What is required: Wherever the string "configureBlocking" appears in the records, return the line that holds it.
** Opening Task inputs block **
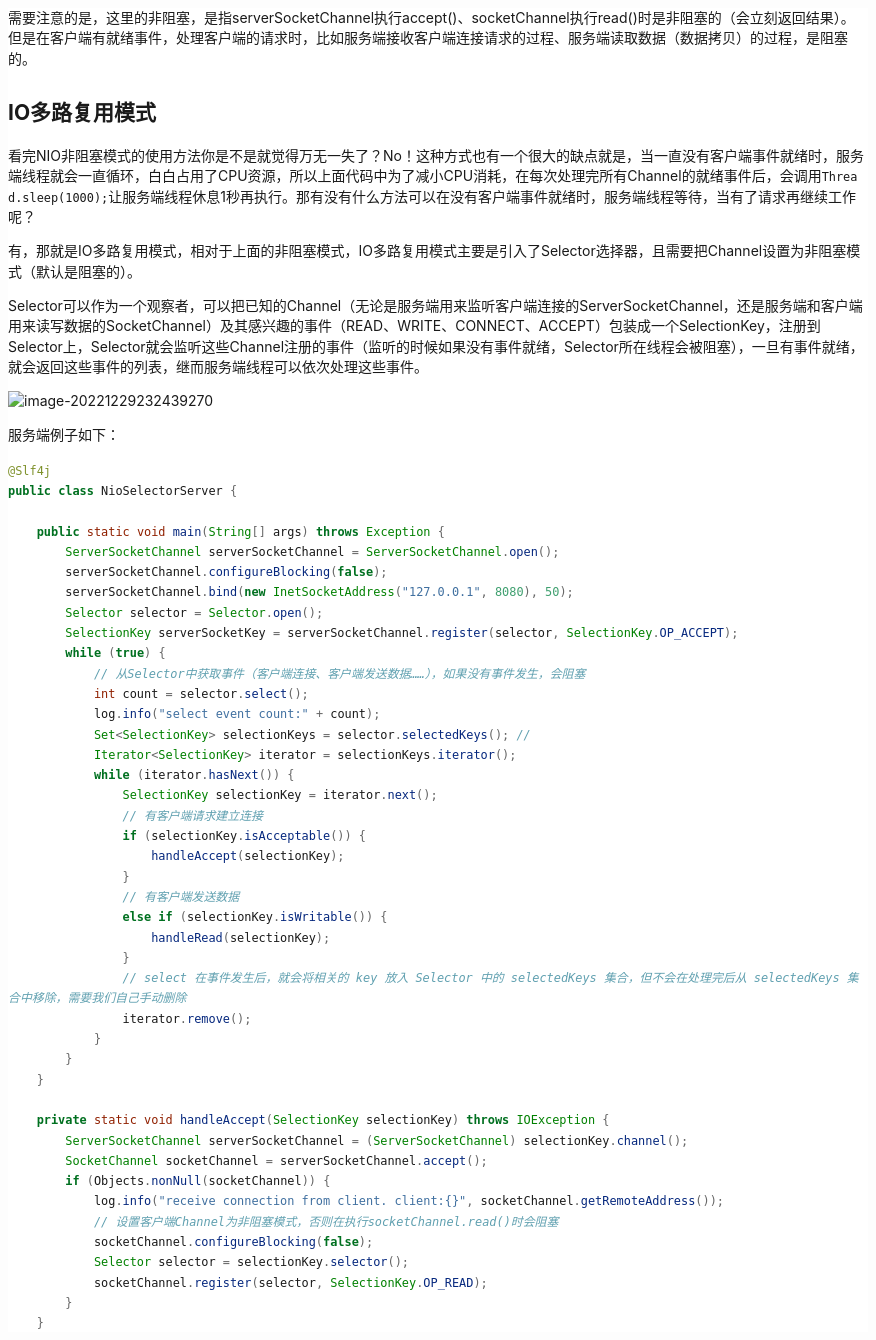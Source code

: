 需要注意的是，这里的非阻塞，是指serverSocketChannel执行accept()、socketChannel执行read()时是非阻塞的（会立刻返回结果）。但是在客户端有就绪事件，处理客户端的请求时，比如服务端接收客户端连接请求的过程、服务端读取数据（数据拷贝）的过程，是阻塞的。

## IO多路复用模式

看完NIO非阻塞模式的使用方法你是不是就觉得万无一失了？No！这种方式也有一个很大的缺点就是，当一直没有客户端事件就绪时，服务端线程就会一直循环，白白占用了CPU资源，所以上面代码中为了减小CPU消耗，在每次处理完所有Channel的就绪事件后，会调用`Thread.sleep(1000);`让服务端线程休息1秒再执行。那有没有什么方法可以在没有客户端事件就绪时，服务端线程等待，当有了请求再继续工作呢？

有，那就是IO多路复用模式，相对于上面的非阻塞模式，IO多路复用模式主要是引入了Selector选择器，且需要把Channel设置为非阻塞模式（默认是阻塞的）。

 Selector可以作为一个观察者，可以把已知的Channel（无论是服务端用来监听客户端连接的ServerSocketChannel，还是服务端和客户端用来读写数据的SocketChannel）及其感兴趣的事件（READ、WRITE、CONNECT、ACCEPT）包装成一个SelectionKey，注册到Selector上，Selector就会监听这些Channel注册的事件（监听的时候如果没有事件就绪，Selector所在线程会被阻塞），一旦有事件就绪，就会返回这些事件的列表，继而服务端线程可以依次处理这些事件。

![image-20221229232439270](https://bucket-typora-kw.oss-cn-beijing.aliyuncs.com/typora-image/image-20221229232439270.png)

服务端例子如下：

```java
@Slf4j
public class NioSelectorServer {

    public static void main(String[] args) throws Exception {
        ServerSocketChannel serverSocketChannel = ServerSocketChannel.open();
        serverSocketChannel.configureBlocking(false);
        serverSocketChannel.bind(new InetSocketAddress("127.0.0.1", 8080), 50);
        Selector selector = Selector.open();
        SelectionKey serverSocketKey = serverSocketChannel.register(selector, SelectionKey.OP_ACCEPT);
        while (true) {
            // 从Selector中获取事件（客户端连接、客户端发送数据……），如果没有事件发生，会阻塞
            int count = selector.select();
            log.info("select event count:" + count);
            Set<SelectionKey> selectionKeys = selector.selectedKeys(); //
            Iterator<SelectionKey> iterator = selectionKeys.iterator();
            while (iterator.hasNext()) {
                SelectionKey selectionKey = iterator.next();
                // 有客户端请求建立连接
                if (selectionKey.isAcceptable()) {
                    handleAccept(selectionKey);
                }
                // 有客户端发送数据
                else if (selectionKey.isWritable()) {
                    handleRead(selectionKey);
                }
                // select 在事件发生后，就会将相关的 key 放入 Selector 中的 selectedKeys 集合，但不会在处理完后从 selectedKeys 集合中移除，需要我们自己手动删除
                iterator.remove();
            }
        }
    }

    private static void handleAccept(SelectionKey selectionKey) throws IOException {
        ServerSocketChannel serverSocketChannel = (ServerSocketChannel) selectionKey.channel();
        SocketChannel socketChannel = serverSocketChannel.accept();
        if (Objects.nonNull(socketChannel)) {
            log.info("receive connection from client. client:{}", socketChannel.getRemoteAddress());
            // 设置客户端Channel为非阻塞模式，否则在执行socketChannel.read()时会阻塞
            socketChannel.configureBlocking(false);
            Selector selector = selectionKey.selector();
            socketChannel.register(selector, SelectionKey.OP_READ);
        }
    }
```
** Closing Task inputs block **
** Opening Task inputs block **
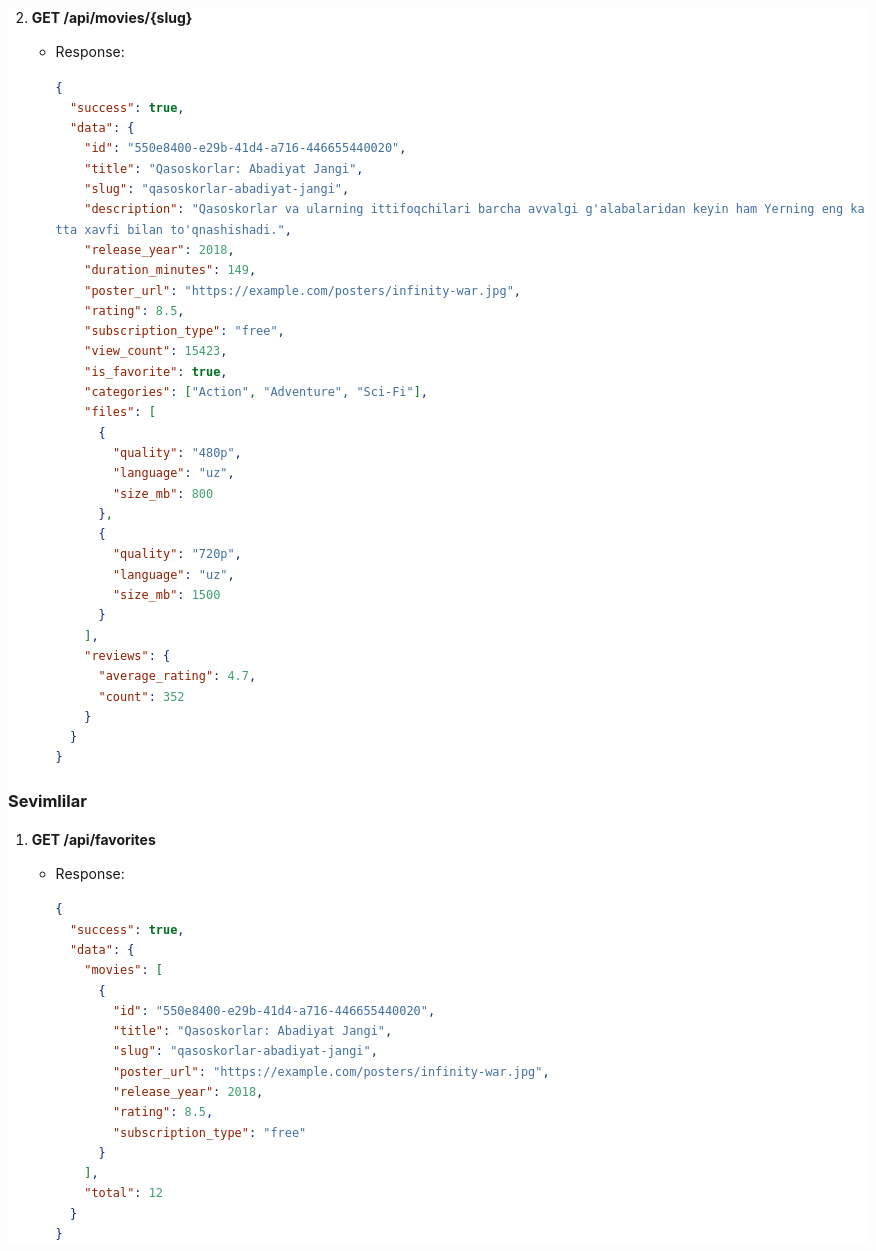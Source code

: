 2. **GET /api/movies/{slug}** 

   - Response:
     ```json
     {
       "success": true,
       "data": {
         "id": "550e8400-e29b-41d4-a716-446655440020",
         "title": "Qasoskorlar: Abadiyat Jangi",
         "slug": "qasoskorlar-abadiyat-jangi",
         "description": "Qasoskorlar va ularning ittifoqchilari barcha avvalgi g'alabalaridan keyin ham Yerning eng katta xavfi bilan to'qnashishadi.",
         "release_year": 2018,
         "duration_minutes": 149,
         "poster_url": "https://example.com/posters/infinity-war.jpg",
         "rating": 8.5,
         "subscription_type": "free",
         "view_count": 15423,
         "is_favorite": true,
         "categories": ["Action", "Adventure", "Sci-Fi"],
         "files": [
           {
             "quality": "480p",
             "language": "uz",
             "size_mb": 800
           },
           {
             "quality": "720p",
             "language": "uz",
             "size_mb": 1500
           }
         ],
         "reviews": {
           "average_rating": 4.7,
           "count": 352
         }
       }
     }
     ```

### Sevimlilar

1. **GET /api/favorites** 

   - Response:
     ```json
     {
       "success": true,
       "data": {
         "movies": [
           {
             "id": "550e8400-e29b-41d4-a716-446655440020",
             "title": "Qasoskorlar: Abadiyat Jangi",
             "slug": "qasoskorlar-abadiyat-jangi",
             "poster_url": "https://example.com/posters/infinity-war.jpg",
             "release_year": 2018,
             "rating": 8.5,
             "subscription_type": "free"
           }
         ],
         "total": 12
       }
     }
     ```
** Closing Task inputs block **
Answer for this exercise:
        serverSocketChannel.configureBlocking(false);
            socketChannel.configureBlocking(false);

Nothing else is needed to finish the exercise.